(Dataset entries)
· · · ·

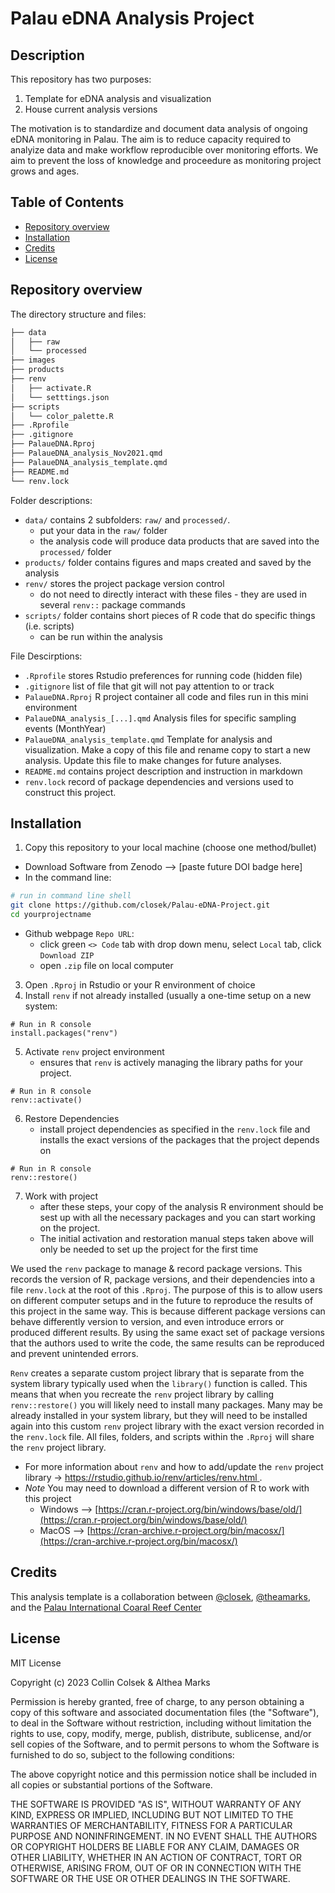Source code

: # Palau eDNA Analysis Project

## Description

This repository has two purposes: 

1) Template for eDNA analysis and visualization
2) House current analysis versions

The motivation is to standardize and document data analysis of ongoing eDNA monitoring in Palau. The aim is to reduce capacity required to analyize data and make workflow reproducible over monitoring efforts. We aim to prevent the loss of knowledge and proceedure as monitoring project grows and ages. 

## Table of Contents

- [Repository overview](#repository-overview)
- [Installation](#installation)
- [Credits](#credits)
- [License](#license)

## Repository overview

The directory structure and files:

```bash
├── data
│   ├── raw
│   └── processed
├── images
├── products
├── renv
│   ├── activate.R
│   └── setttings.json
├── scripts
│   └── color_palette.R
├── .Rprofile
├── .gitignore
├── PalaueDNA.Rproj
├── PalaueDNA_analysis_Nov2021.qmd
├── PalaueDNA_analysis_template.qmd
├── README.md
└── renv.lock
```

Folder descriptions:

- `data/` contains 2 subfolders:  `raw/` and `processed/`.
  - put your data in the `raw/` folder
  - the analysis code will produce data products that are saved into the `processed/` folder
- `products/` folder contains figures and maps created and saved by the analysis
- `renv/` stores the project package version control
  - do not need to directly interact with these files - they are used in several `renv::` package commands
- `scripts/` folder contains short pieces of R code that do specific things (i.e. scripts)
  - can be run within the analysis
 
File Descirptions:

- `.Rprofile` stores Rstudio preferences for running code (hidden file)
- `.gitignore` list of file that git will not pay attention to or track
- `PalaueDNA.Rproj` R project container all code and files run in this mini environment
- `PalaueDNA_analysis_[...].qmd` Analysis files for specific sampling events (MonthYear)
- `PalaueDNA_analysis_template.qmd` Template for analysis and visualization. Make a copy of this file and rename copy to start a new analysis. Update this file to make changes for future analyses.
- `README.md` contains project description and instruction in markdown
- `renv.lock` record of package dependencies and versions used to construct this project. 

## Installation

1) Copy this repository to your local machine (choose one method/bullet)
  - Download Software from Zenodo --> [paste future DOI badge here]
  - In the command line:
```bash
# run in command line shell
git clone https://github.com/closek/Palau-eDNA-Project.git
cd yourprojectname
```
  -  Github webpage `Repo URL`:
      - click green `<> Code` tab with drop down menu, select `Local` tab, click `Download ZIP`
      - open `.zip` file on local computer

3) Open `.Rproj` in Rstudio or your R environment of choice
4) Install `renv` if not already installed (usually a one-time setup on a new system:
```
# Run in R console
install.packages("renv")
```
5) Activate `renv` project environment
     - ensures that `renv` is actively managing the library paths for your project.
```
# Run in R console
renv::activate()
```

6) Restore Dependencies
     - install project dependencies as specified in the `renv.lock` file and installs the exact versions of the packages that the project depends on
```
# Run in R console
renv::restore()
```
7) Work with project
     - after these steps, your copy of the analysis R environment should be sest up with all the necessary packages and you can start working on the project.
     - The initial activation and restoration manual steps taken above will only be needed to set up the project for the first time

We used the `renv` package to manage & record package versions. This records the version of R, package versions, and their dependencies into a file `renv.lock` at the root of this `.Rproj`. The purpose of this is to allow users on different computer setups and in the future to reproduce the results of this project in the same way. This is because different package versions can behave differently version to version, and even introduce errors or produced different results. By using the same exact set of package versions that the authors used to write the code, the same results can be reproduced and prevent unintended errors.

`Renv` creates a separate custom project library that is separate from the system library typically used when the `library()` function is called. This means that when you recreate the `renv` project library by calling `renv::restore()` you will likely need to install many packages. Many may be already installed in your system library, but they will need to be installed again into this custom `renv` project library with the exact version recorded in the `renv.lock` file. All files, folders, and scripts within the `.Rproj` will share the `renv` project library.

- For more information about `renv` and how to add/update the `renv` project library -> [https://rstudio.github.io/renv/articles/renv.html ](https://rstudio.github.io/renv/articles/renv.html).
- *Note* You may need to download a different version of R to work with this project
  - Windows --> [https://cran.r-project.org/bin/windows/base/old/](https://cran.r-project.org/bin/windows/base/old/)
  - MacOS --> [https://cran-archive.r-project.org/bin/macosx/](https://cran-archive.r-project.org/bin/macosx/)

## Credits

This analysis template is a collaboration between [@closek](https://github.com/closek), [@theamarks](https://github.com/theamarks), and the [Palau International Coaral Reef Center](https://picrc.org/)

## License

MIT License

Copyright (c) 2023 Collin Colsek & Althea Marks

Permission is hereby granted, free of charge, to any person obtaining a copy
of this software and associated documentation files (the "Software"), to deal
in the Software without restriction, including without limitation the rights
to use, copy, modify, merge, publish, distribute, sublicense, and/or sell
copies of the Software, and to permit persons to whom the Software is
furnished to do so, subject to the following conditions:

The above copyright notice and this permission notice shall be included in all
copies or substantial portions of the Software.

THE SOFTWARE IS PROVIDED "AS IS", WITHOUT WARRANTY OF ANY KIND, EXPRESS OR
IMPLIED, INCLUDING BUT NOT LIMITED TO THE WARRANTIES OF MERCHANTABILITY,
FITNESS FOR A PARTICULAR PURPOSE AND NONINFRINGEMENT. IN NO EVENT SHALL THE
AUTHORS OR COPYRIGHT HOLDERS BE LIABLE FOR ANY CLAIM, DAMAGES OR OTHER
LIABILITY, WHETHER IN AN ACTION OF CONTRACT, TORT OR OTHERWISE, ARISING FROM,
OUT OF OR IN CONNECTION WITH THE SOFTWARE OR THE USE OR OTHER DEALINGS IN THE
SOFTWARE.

· · · ·

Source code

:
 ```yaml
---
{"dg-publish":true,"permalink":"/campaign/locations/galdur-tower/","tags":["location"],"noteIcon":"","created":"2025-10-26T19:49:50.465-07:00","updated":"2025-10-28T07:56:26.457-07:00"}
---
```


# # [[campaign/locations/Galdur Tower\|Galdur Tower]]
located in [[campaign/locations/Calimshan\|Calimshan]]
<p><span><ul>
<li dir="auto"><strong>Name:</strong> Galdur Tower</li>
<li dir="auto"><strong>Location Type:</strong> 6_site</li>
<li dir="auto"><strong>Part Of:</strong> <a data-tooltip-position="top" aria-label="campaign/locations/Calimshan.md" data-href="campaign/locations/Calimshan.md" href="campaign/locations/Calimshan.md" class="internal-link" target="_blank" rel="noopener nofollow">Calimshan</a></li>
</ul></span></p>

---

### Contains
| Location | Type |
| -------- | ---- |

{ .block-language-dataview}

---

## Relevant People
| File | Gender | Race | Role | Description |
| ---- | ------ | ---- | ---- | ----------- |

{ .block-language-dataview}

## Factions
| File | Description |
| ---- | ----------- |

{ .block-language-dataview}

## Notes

· · · ·

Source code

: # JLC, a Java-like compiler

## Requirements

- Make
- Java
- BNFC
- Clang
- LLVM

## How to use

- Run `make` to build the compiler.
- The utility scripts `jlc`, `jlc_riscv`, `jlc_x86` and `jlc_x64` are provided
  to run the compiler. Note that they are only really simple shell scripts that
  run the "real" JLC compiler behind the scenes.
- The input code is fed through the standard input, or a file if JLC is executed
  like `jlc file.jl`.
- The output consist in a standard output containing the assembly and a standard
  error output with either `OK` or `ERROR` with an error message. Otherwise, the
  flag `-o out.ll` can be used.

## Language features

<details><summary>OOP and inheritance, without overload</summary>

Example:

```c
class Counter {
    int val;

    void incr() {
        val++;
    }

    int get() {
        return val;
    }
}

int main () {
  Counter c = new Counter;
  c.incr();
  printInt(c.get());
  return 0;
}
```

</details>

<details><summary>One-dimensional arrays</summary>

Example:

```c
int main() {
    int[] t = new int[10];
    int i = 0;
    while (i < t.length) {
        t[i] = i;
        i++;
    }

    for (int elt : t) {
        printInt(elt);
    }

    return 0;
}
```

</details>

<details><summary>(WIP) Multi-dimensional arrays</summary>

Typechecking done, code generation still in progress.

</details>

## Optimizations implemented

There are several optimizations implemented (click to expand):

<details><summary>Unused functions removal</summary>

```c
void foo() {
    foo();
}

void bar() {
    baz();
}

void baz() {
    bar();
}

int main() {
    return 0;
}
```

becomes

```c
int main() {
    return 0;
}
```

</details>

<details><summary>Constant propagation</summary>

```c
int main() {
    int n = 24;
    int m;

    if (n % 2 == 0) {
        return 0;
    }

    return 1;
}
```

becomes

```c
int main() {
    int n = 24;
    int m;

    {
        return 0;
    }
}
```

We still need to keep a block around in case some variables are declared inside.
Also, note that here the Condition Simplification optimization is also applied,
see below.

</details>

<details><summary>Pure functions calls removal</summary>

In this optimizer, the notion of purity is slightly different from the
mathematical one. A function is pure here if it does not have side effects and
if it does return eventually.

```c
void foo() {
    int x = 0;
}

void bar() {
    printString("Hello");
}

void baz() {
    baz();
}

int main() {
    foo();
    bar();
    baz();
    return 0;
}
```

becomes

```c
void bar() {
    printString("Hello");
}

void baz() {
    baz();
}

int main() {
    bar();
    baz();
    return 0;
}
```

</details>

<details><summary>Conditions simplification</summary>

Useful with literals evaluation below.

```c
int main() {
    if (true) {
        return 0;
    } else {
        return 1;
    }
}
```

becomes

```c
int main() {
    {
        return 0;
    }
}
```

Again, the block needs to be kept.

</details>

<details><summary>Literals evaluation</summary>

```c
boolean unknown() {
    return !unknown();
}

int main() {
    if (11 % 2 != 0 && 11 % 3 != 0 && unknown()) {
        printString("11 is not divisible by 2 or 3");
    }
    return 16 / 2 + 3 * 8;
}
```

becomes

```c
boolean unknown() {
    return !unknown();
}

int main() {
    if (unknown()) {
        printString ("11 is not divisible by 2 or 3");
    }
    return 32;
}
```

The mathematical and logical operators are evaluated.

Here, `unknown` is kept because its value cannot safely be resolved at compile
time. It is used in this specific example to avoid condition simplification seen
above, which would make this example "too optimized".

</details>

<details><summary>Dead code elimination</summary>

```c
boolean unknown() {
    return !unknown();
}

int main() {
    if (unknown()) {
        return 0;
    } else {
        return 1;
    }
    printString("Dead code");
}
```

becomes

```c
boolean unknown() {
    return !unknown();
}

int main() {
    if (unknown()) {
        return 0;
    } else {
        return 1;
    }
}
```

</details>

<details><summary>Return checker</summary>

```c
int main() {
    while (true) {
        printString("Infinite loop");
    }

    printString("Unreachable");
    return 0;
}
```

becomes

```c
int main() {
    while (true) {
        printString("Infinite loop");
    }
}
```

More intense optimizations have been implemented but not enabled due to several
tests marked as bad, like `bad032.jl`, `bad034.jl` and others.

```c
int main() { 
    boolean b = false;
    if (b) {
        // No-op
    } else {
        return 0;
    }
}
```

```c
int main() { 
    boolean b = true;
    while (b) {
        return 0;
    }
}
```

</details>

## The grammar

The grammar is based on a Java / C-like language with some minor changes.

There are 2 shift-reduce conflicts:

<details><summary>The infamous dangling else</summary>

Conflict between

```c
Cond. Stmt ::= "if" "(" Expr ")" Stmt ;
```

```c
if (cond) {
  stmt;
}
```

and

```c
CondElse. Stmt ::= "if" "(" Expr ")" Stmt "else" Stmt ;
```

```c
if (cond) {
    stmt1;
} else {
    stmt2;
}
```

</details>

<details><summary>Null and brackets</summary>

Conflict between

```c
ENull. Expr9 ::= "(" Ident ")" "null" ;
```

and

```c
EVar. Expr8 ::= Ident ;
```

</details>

· · · ·

Your task ▸ Return from the data every line that holds "Dead".

Solution to the problem ▸
<details><summary>Dead code elimination</summary>
    printString("Dead code");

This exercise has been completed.